CEPOL Research & Science Conference 2022 MRU, Vilnius

Umut Turksen

Professor in law, Centre in Financial and Corporate Integrity, Coventry University, United Kingdom
E-mail: umut.turksen@coventry.ac.uk

Dr Umut Turksen leads the EU-funded TRACE Project (https://trace-illicit-money-flows.eu) and the Law, Risk and Compliance Cluster at the Research Centre for Financial and Corporate Integrity, Coventry University. He is interested in the practical application of the law in innovation, societal security and development. He has published several books and articles on energy, financial crime and international trade and economic law. He has provided consultancy and training to prestigious international businesses and government projects, including technical assistance programmes for multinational corporations (e.g., France Telecom, Equas Ltd, Wilmington Plc) and international organisations (e.g., Commonwealth, NATO, EUROPOL); and professional development training for practitioners and EU-funded projects (e.g., SecuCities, MUTRAP III, COFFERS, PROTAX, VIRTEU). Umut is also a member of the UK Innovation Caucus.


The Human Factors and AI in Countering Financial Crime and Tracing Illicit Money Flows
Umut Turksen, Thomas Havranek

The term ‘human factors’ covers extra-legal, social, psychological, institutional and organisational aspects affecting the behaviour of citizens, including the fight against financial crime by competent authorities. In addition to the complexities imposed by different legal approaches across EU Member States and the limited resources available for countering financial crime, managing and converting big data into meaningful law enforcement action have also become major challenges for LEAs. As the recent Pandora Paper demonstrate, it is not only the volume and type of data which can overwhelm the authorities but also the sheer number of people, companies, business operations and assets that are scattered across the globe. This is where AI informed data analytics can be of use in analysing the vast amount of structured and unstructured data as well as connecting the dots between entities involved in a given scenario. Based on real case studies, this paper presents the potential benefits as well as challenges in adopting AI solutions to financial crime investigation models. In doing so, it offers a critical overview of the implications of some of the salient aspects of natural language process, entity extraction, correlation analysis, visualization & crowd knowledge. The paper also presents a some of the core legal and ethical principles that shall inform the development AND use of AI in law enforcement practices in Europe.
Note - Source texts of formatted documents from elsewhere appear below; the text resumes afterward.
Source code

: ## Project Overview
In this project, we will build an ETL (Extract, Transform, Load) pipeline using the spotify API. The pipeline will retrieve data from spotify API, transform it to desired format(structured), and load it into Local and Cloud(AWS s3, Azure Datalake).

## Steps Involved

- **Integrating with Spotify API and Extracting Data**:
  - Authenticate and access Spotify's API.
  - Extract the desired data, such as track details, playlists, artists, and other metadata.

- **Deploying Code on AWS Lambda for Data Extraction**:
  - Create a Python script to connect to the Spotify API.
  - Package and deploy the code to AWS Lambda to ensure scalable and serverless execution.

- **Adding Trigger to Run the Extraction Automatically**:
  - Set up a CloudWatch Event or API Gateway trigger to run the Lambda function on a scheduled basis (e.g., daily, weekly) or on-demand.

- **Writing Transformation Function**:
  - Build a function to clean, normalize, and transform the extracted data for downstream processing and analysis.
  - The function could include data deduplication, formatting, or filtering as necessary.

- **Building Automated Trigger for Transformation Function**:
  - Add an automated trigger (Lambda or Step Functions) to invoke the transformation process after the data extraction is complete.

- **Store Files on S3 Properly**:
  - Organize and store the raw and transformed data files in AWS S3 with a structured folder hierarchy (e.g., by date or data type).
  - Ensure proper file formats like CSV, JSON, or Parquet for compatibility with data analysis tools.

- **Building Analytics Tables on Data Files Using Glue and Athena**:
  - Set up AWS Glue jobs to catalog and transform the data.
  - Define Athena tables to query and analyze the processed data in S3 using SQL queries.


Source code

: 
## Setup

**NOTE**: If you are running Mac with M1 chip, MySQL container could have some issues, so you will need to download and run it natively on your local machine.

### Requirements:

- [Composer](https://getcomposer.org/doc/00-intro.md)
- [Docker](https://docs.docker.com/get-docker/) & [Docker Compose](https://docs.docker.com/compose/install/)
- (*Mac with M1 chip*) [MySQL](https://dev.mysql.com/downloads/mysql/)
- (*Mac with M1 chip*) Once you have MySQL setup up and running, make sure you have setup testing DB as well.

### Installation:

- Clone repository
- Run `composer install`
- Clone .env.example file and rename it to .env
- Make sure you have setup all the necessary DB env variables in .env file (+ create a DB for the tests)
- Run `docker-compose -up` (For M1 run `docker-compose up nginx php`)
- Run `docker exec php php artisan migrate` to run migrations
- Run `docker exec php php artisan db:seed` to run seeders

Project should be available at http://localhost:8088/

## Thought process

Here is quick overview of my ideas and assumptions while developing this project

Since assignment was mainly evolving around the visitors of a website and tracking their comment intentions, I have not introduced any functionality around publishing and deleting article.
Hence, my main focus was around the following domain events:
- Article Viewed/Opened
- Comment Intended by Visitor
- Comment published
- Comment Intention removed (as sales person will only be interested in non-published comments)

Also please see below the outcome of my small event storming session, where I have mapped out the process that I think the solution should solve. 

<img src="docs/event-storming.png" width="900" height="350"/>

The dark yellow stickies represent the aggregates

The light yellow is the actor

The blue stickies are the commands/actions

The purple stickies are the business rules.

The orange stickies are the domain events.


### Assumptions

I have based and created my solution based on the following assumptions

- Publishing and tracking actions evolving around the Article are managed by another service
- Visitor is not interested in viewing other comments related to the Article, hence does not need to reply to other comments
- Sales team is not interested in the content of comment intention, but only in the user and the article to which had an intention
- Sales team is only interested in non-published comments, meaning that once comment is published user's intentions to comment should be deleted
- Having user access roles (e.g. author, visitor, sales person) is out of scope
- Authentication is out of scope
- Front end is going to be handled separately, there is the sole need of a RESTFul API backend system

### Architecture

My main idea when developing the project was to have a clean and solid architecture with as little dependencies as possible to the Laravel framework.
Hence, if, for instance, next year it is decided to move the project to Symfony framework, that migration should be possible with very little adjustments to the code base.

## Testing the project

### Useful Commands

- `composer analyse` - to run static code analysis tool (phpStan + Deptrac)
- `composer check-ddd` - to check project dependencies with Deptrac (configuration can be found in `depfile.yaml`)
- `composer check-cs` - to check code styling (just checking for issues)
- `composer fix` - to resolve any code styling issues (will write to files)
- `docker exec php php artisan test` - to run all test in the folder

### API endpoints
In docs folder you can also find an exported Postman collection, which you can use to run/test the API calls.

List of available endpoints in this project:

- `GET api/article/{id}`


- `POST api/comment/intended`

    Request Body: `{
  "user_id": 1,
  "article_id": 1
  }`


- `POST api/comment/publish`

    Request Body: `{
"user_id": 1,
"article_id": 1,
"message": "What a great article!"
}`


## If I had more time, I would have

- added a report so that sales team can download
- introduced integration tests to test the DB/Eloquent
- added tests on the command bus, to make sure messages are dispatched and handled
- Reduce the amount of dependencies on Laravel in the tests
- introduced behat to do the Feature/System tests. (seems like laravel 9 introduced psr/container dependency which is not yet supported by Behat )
• Challenges of Artificial Intelligence for policing and law enforcement in the Digital Age
Panel Room I - I-414
Non-Fungible Tokens (NFTs) in the art market: A new medium for money laundering?
Umut Turksen, Dimitrios Kafteranis

As the rules designed to counter money laundering constantly change, criminals find new methods and platforms to launder their “dirty” money. For example, such new platforms include the art market and the use of crypto currencies both of which have recently been added to the list of sectors susceptible to facilitate money laundering. Apart from the traditional art market, criminals may use digital art in order to facilitate their activities. The rise of the digital art market with the expansion of Non-Fungible Tokens (NFTs) is a new area of concern for law enforcement agencies (LEAs). Anonymity and price volatility of NFTs create a unique environment for criminals. The complex nature and uncertain legal status of NFTs further complicate the counter measures one can take. The purpose of this paper is to present NFTs, analyse their relation to money laundering and art, scrutinise their legal status in the EU and provide potential regulatory solutions and recommendations.
In addition, the paper will examine the difficulties faced by LEAs in the training and education of enforcement officials when such novel technological advancements make their appearance. The fast techonological advancements are, often, difficult to be followed by officials and academics. As training and education are a significant part of enforcement officials, the fast technological advancements create a gap that may have negative results in enforcement. As a result, multidisciplinary research from academics (both form applied sciences and social sciences) is necessary to close this knowledge gap. NFTs are such an example of quick expansion of a new technological phenomenon that highlight the urgent need for training and education needs of LEAs via public-private partnership models.